Genau dieses Muster droht sich nun zu wiederholen. Denn auch bei der Zuckersteuer wird die Industrie reagieren. Weniger Zucker bedeutet nicht weniger Süße. Ein Blick nach Großbritannien zeigt, wohin eine solche Regulierung führen kann. Hersteller wie Coca-Cola haben die Rezepturen ihrer Limonaden angepasst: weniger Zucker, dafür mehr Süßstoffe. Fanta etwa enthält heute deutlich weniger Zucker als in Deutschland, wird aber mit künstlichen Süßungsmitteln stabil süß gehalten. Das Ergebnis ist also nicht unbedingt ein weniger süßes Produkt, sondern ein anders gesüßtes. Genau darin liegt die eigentliche Verschiebung: Die Steuer reduziert den Zucker, nicht die Vorliebe für Süße.
Vom Zuckerproblem zur Süßstoffdebatte
Die vermeintlich einfache Lösung mit Süßstoffen hat aber eine weitere Ebene: Süßstoffe gelten zwar als Ausweg aus dem Zuckerdilemma, die wissenschaftliche Bewertung fällt jedoch uneinheitlich aus, auch mit Blick auf mögliche Auswirkungen auf Appetit und Essverhalten. Tatsache ist: Süßstoffe werden in der Schweinemast gezielt eingesetzt, um die Futteraufnahme zu erhöhen.

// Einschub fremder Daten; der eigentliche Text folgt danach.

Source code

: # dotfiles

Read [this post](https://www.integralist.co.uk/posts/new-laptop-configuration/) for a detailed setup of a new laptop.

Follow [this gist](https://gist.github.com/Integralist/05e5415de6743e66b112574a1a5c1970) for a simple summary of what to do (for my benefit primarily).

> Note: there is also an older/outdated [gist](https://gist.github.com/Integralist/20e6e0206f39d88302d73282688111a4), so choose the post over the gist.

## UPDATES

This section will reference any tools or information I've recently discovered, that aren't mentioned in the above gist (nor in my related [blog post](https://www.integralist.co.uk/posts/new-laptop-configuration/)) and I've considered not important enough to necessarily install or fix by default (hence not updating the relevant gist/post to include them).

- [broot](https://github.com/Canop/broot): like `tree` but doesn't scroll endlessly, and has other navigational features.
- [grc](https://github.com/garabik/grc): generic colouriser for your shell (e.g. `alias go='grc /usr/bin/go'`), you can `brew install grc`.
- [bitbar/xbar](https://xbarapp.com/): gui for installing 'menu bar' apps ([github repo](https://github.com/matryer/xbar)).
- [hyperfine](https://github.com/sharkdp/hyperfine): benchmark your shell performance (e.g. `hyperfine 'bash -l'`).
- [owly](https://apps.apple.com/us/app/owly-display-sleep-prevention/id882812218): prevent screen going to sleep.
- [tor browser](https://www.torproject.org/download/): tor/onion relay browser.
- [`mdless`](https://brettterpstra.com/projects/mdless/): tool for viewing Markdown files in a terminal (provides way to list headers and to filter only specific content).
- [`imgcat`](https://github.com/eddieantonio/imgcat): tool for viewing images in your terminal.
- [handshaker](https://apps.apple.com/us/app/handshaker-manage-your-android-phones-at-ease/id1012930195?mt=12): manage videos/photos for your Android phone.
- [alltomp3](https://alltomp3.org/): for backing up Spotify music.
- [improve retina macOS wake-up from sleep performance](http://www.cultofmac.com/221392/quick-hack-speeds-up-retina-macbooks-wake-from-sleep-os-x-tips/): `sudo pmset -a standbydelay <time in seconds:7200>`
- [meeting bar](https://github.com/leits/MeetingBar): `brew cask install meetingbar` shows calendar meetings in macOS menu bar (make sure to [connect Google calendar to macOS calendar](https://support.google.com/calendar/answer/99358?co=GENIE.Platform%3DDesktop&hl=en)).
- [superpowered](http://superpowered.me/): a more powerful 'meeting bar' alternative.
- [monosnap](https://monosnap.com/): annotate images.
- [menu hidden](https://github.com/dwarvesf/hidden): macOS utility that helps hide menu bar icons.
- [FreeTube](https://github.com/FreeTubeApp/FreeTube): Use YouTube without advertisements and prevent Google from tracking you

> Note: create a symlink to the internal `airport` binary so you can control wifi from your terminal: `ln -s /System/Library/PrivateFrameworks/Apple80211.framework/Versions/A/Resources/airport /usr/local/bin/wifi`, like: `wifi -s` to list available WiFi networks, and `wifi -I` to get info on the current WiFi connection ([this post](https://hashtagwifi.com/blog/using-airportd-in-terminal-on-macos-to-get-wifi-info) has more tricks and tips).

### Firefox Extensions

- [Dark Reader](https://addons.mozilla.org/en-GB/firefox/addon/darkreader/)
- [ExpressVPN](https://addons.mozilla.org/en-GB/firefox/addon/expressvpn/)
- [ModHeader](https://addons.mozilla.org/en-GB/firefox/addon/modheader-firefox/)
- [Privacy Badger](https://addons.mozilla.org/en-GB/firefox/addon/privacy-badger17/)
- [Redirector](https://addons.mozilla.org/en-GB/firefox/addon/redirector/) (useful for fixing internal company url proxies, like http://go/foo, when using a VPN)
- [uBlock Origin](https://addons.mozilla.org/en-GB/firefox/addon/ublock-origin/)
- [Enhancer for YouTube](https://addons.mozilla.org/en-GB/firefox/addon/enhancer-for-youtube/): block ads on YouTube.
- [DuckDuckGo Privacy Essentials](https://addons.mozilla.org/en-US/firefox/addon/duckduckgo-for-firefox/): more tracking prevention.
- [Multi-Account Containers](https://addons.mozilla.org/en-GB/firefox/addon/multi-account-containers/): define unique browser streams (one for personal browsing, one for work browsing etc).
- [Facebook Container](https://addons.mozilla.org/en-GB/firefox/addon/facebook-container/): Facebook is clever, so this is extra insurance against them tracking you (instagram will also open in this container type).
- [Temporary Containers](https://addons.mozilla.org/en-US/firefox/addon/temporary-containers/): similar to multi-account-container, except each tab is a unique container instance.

Überträgt man das auf den Menschen, stellt sich eine unbequeme Frage: Ersetzen wir mit Süßstoffen wirklich ein Problem, oder verschieben wir es nur? Sicher ist vor allem eines: Die langfristigen Effekte sind nicht abschließend geklärt.
Hinzu kommt: Die Weltgesundheitsorganisation hat den weit verbreiteten Süßstoff Aspartam als „möglicherweise krebserregend“ eingestuft. Das ergibt ein irritierendes Bild: Die Politik reduziert den Zucker und setzt zunehmend auf Stoffe, deren Wirkung selbst Gegenstand der Forschung ist. Damit stellt sich eine unbequeme Frage: Wenn heute Zucker das Problem ist, wird dann der Süßstoff das nächste?
Die Ausweitung der Regulierung
Die Logik der Lenkungssteuer kennt kein Ende. Heute Zucker, morgen Süßstoff, übermorgen Fett oder Salz. Schritt für Schritt greift der Staat tiefer in den Alltag ein; stets mit guten Gründen, aber selten mit klaren Grenzen.
Auch die aktuelle Diskussion um höhere Alkoholsteuern fügt sich in dieses Bild. Wieder geht es um Gesundheit, wieder um Konsum, wieder um Einnahmen. Gleichzeitig bleibt die Politik vorsichtig, vor allem dort, wo kulturelle Gewohnheiten berührt werden. Bier und Wein gelten als schützenswert, Limonade nicht. Diese Selektivität wirft Fragen auf.
Am Ende bleibt der Eindruck einer Politik, die komplexe Probleme mit einfachen Instrumenten lösen will. Doch Ernährungsgewohnheiten lassen sich nicht per Steuerbescheid verändern. Sie sind das Ergebnis von Bildung, Umfeld, sozialer Lage und individueller Entscheidung.
Natürlich ist es legitim, auf Risiken hinzuweisen. Natürlich ist Aufklärung notwendig. Eine Steuer aber geht weiter: Sie greift in Konsumentscheidungen ein – nicht über Argumente, sondern über den Preis.
Die eigentliche Herausforderung liegt aber nicht im Preis einer Limonade, sondern im Umgang mit Ernährung insgesamt. Wer glaubt, dieses Problem über den Kassenzettel lösen zu können, macht es sich zu leicht. Oder anders gesagt: Die Zuckersteuer ist keine Lösung. Sie verändert Produkte, Preise und Märkte – aber nicht zwangsläufig das Verhalten, das sie eigentlich erreichen will.